Batman the Money Behind the Mask
Superheroes are thought to have the best intentions, motivated to protect society from evil. Masked and unnamed, they use their super powers for the good of the people. Some comic book heroes do not fall under the stereo-type but live double lives with a dark memory. In Tim Burton’s, 1989 adaptation of Batman, Bruce Wayne attempts to balance his life. By day he plays millionaire playboy figure and by night a crime fighting vigilante. He dresses as a giant bat, out to avenge his parents’ wrongful deaths. Bruce Wayne is just a socialite that has too much money and time that fuels his need to play hero caused by the chip on his shoulder from the traumatic experiences he went through as a child. People in our society often use money and their political status in corrupt ways to get an edge on others by elevating themselves.
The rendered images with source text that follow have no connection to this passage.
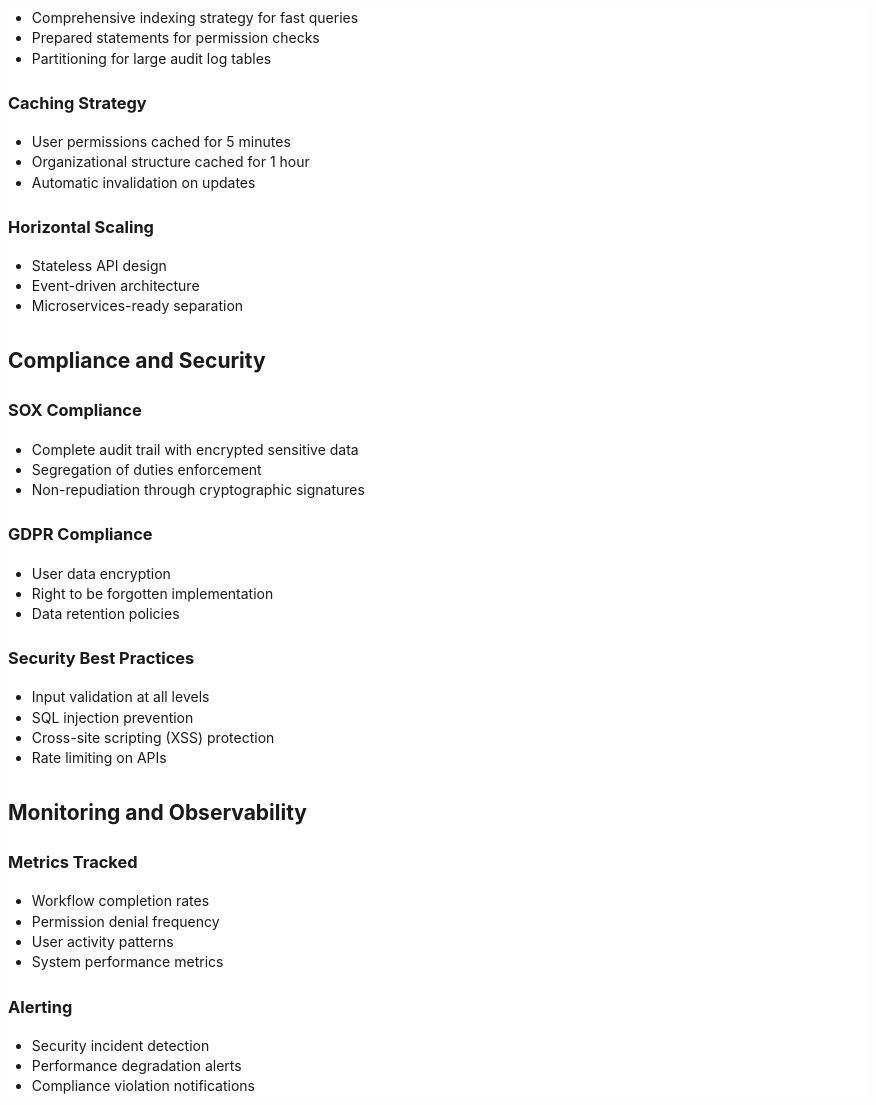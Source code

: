 - Comprehensive indexing strategy for fast queries
- Prepared statements for permission checks
- Partitioning for large audit log tables

### Caching Strategy

- User permissions cached for 5 minutes
- Organizational structure cached for 1 hour
- Automatic invalidation on updates

### Horizontal Scaling

- Stateless API design
- Event-driven architecture
- Microservices-ready separation

## Compliance and Security

### SOX Compliance

- Complete audit trail with encrypted sensitive data
- Segregation of duties enforcement
- Non-repudiation through cryptographic signatures

### GDPR Compliance

- User data encryption
- Right to be forgotten implementation
- Data retention policies

### Security Best Practices

- Input validation at all levels
- SQL injection prevention
- Cross-site scripting (XSS) protection
- Rate limiting on APIs

## Monitoring and Observability

### Metrics Tracked

- Workflow completion rates
- Permission denial frequency
- User activity patterns
- System performance metrics

### Alerting

- Security incident detection
- Performance degradation alerts
- Compliance violation notifications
Batman is only considered a superhero in the eyes of villains and average citizens because he can do things other people dream of accomplishing because it is not plausible or possible for humans to do. Now you ask, well that sounds like a superhero to me. But wait, is he? It is not his super strength, super speed or even his own inventions that allow him to achieve these amazing feats; it is his money in the form of gadgets and gizmos. Batman has no superpowers without his “toys” and he has no toys without money. In Bruce Wayne’s case anyone with a fortune to spend on outlandish devices can call themselves a superhero as they flaunt around with their boots and capes and a belt full of gadgets. Your normal idea of a superhero does not need money to sustain their status of being super. Superheroes are super because they have super powers that are permanently acquired during some experiment or freak accident and do great things with them. It is easy to see how money can make someone seem powerful and super in the eyes of the average person but it is also easy to see how they may be viewed as evil for it as well....
Cited: Batman. Dir. Tim Burton. Perf. Michael Keaton, Jack Nicholson, and Kim Basinger. Warner
Brothers, 1989. VHS.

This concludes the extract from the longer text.